BRIEF:
The answer must be every line of the records below that contains the word "LEMPH", copied out.

(RECORD SET)

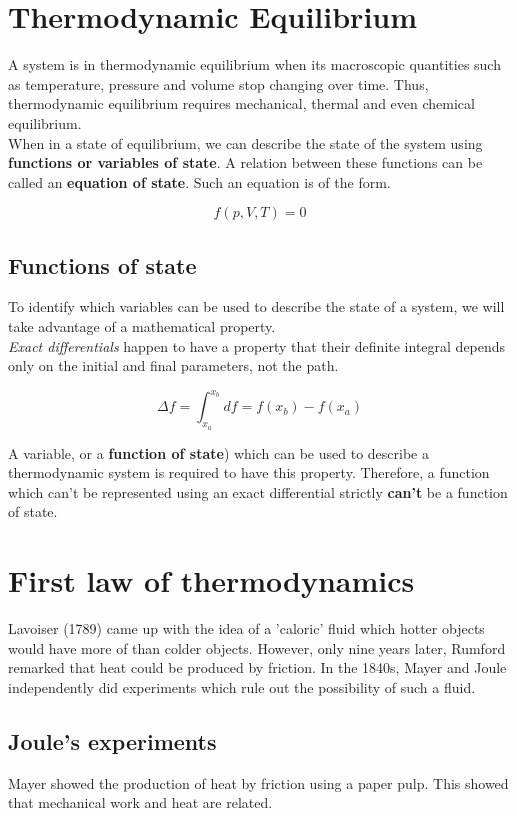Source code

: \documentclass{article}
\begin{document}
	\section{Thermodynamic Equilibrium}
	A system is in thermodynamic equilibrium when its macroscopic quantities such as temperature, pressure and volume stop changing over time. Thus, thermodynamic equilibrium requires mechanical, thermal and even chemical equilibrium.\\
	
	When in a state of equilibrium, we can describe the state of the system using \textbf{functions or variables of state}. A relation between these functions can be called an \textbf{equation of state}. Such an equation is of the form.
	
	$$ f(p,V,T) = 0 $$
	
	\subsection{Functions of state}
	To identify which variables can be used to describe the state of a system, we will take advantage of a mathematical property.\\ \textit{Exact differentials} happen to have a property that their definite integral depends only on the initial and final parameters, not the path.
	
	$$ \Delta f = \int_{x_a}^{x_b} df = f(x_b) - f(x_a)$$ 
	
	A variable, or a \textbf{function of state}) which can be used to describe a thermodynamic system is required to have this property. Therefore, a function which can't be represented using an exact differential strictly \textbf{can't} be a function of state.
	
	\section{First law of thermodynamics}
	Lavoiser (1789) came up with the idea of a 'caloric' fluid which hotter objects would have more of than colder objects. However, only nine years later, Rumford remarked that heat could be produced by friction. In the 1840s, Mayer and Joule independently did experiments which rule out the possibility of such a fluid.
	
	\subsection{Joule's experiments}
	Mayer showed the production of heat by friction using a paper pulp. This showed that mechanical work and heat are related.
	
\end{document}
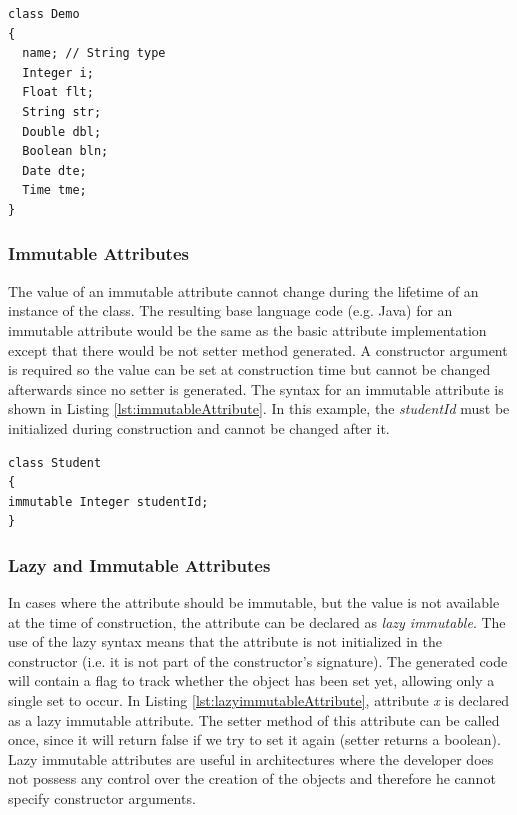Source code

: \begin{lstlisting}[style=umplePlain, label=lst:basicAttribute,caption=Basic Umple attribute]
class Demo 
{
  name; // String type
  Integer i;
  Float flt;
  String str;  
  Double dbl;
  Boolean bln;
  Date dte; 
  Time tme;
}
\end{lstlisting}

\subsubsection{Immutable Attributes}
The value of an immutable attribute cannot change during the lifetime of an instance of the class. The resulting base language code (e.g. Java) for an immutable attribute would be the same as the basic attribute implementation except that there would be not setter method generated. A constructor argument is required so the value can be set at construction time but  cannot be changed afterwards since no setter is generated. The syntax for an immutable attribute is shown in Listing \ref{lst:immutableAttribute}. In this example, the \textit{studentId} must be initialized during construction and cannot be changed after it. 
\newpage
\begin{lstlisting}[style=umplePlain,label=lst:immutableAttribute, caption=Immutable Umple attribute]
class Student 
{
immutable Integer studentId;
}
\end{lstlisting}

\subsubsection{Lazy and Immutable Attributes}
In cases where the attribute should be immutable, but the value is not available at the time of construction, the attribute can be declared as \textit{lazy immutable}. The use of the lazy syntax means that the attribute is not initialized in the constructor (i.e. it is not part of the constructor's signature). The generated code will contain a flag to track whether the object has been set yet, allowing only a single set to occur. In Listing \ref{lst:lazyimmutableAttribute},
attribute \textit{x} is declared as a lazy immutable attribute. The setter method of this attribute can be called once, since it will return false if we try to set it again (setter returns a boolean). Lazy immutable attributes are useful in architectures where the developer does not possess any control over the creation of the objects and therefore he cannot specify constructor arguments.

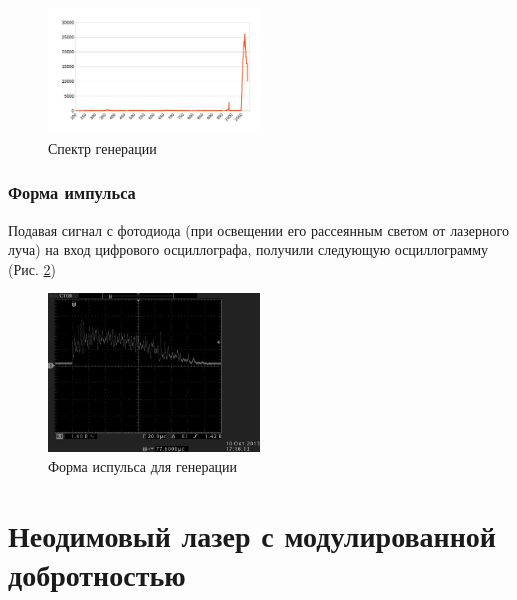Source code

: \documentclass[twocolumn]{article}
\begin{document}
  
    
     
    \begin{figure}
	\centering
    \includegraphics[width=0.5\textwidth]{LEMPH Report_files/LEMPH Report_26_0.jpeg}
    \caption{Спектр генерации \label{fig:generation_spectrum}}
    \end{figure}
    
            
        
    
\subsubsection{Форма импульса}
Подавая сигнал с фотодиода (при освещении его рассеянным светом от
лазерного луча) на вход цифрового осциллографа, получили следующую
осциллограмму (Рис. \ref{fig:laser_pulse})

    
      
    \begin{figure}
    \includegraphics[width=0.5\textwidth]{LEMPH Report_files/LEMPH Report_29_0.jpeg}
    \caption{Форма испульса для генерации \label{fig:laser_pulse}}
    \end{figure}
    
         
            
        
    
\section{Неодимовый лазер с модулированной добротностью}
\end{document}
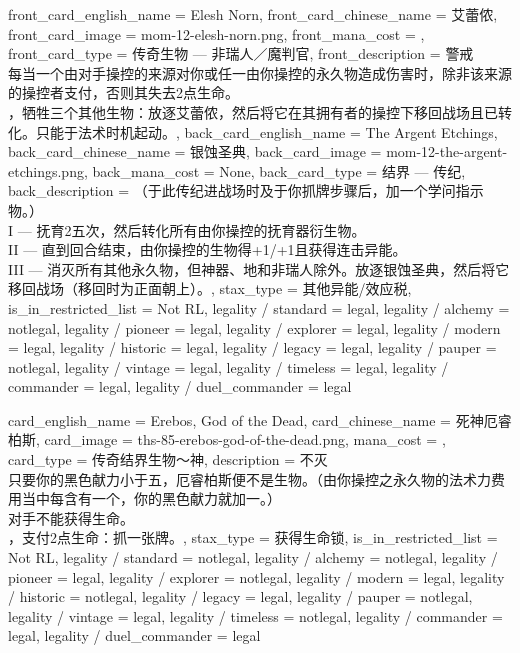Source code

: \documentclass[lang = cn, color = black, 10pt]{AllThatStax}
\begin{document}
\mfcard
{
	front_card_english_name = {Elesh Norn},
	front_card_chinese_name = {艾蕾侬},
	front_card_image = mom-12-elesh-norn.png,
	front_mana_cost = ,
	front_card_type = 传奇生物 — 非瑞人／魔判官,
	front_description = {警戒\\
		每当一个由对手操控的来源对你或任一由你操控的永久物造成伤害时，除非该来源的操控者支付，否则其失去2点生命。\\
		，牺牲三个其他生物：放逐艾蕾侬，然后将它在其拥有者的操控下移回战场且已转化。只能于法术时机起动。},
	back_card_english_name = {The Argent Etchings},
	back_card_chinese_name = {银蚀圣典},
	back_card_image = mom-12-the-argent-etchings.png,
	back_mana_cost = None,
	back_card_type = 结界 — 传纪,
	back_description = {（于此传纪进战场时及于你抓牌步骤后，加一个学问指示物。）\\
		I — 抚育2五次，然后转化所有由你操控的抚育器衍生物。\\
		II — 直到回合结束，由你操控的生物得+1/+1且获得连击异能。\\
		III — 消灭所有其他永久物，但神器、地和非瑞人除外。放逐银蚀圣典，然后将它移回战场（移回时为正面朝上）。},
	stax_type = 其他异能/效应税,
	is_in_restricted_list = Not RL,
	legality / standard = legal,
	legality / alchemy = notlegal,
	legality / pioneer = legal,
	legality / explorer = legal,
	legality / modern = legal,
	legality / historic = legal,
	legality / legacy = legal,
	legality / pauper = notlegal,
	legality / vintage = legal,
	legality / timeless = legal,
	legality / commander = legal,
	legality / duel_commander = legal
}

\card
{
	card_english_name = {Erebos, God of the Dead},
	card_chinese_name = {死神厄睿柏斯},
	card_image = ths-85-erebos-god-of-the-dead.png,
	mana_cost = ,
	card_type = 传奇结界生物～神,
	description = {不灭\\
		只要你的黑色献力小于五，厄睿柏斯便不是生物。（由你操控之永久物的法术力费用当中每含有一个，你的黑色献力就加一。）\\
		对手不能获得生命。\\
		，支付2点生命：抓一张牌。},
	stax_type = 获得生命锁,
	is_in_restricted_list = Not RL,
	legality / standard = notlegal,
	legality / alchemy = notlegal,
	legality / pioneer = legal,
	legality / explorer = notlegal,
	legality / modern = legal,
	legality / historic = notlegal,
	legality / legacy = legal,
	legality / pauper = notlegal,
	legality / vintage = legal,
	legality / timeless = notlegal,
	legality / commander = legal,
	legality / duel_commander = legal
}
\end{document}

(End RECORD SET)

EXERCISE RESULT:
    \includegraphics[width=0.5\textwidth]{LEMPH Report_files/LEMPH Report_26_0.jpeg}
    \includegraphics[width=0.5\textwidth]{LEMPH Report_files/LEMPH Report_29_0.jpeg}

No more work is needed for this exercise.